O zaman Türkiye rahatlar, önü açılır.
`Ne yapalım, muhalefet yan çiziyor, Kürtler yanaşmıyor` demek yakışık almaz. Süreç uzayabilir. Sabırla çalışmalı, masadan kalkmamalıdır. En nihayet bu bir partinin değil ülkenin meselesidir. Demokrasilerde çare tükenmez. Çözüme takoz olanlar yurtsever değildir. Türkiye bunu yapamazsa `kâht-ı rical` var demektir, tedavisi yıllar alır.
`Kanun yapıyorsun ama uygulamıyorsun` dememeli.

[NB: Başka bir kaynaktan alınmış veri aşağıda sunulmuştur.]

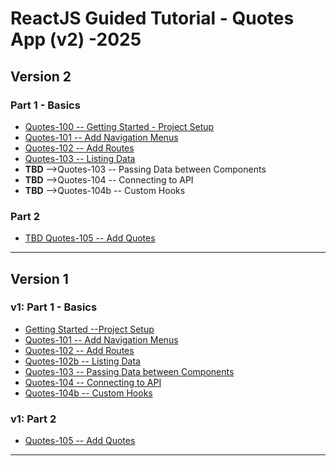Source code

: # ReactJS Guided Tutorial - Quotes App (v2) -2025

## Version 2

### Part 1 - Basics

- [Quotes-100 -- Getting Started - Project Setup](https://costaivo.com/tutorial-reactjs/quotes-100)
- [Quotes-101 -- Add Navigation Menus](https://costaivo.com/tutorial-reactjs/quotes-101)
- [Quotes-102 -- Add Routes](https://costaivo.com/tutorial-reactjs/quotes-102)
- [Quotes-103 -- Listing Data](https://costaivo.com/tutorial-reactjs/quotes-103)
- **TBD** -->Quotes-103 -- Passing Data between Components
- **TBD** -->Quotes-104 -- Connecting to API
- **TBD** -->Quotes-104b -- Custom Hooks

### Part 2

- [TBD Quotes-105 -- Add Quotes](https://costaivo.com/tutorial-reactjs/quotes-105)

---

## Version 1

### v1: Part 1 - Basics

- [Getting Started --Project Setup](https://costaivo.com/tutorial-reactjs/v1/quotes-101)
- [Quotes-101 -- Add Navigation Menus](https://costaivo.com/tutorial-reactjs/v1/quotes-101b)
- [Quotes-102 -- Add Routes](https://costaivo.com/tutorial-reactjs/v1/quotes-102)
- [Quotes-102b -- Listing Data](https://costaivo.com/tutorial-reactjs/v1/quotes-102b)
- [Quotes-103 -- Passing Data between Components](https://costaivo.com/tutorial-reactjs/v1/quotes-103)
- [Quotes-104 -- Connecting to API](https://costaivo.com/tutorial-reactjs/v1/quotes-104)
- [Quotes-104b -- Custom Hooks](https://costaivo.com/tutorial-reactjs/v1/quotes-104b)

### v1: Part 2

- [Quotes-105 -- Add Quotes](https://costaivo.com/tutorial-reactjs/v1/quotes-105)

---
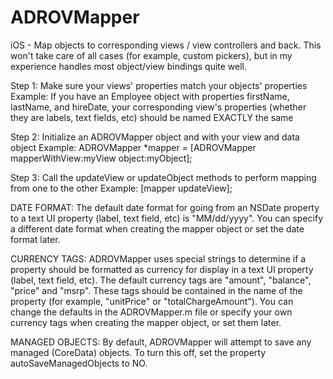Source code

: ADROVMapper
===========

iOS - Map objects to corresponding views / view controllers and back. This won't take care of all cases (for example, custom pickers), but in my experience handles most object/view bindings quite well.

Step 1: Make sure your views' properties match your objects' properties
Example: If you have an Employee object with properties firstName, lastName, and hireDate, your corresponding view's properties (whether they are labels, text fields, etc) should be named EXACTLY the same

Step 2: Initialize an ADROVMapper object and with your view and data object
Example: ADROVMapper *mapper = [ADROVMapper mapperWithView:myView object:myObject];

Step 3: Call the updateView or updateObject methods to perform mapping from one to the other
Example: [mapper updateView];

DATE FORMAT: The default date format for going from an NSDate property to a text UI property (label, text field, etc) is "MM/dd/yyyy". You can specify a different date format when creating the mapper object or set the date format later.

CURRENCY TAGS: ADROVMapper uses special strings to determine if a property should be formatted as currency for display in a text UI property (label, text field, etc). The default currency tags are "amount", "balance", "price" and "msrp". These tags should be contained in the name of the property (for example, "unitPrice" or "totalChargeAmount"). You can change the defaults in the ADROVMapper.m file or specify your own currency tags when creating the mapper object, or set them later.

MANAGED OBJECTS: By default, ADROVMapper will attempt to save any managed (CoreData) objects. To turn this off, set the property autoSaveManagedObjects to NO.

Altında imzası olanlar bir gün gelir hesaba çekilir (Misal: Evren)
Şöyle bir düşünce dolaşıyor ortalarda. Efendim `Yeni Anayasa` çıkmaza girerse, Ak Parti seçimlerde anayasayı değiştirecek oyu alırsa, kendi anayasasını referanduma sunar, kabul edilirse mesele biter.
Hayır, bitmez.
Onun adı `milletin anayasası` değil `Ak Parti anayasası` olur ki, her attığı adımda ayağına takılır. Ne dedik: Anayasa bir toplum sözleşmesi olmalıdır.
Lafı uzatmayalım. Zamanı gelince bu konuda yeterince tartışma olacaktır.
İkinci mesele `Yeni Türkiye`nin hangi zihniyet üzerinde yükseleceğidir. Şimdilerde (ben dahil) yeni hükumete akıl verenler, yol haritası çizenler çoğalacaktır. Şurası bilinmeli ki bu iş gazetecilere düşmez. Sayın Davutoğlu da `Filozof Başkan` sözünü reddetmelidir. Türkiye`de filozof var mı acaba? Cumhuriyet dönemi Atatürk ilke ve inkılapları ile hedef belirledi; bunu `altı ok` ile dile getirdi. Tepeden inme devrimin ceberrut uygulamaları tutmadı. Ama şunu gözden ırak tutmamalı. Ülke Osmanlı`dan itibaren gözünü Batı`ya çevirmiş ve modernleşmeye evet demiştir. Türkiye geçen yüz yıl içinde bayağı modernleşmiştir. Ancak dış görünüşte insanlar modern olsa da içleri Müslümandır (Diyanet`in son araştırmasına göre oruç tutanların oranı %80, kurban kesenlerin oranı %84). Bazı hocaefendiler bu Müslümanlığı beğenmiyor, onlara cehennemin yolunu gösteriyor. İnsaf, merhamet, şefkat, irşat nerede kaldı? Cenab-ı Hakk hidayet versin diye dua etmek gerekmez mi?
Sayın Tayyib Erdoğan konuşmalarında emperyal bir dil kullanıyor ki, gayet yerindedir. Bosna`dan Haleb`e, Kafkasya`dan Filistin`e selam gönderiyor. Ama bu vizyonun altını iktisatla, siyasetle ve fikriyatla doldurmak lazım. Yoksa herşey retorikte kalır.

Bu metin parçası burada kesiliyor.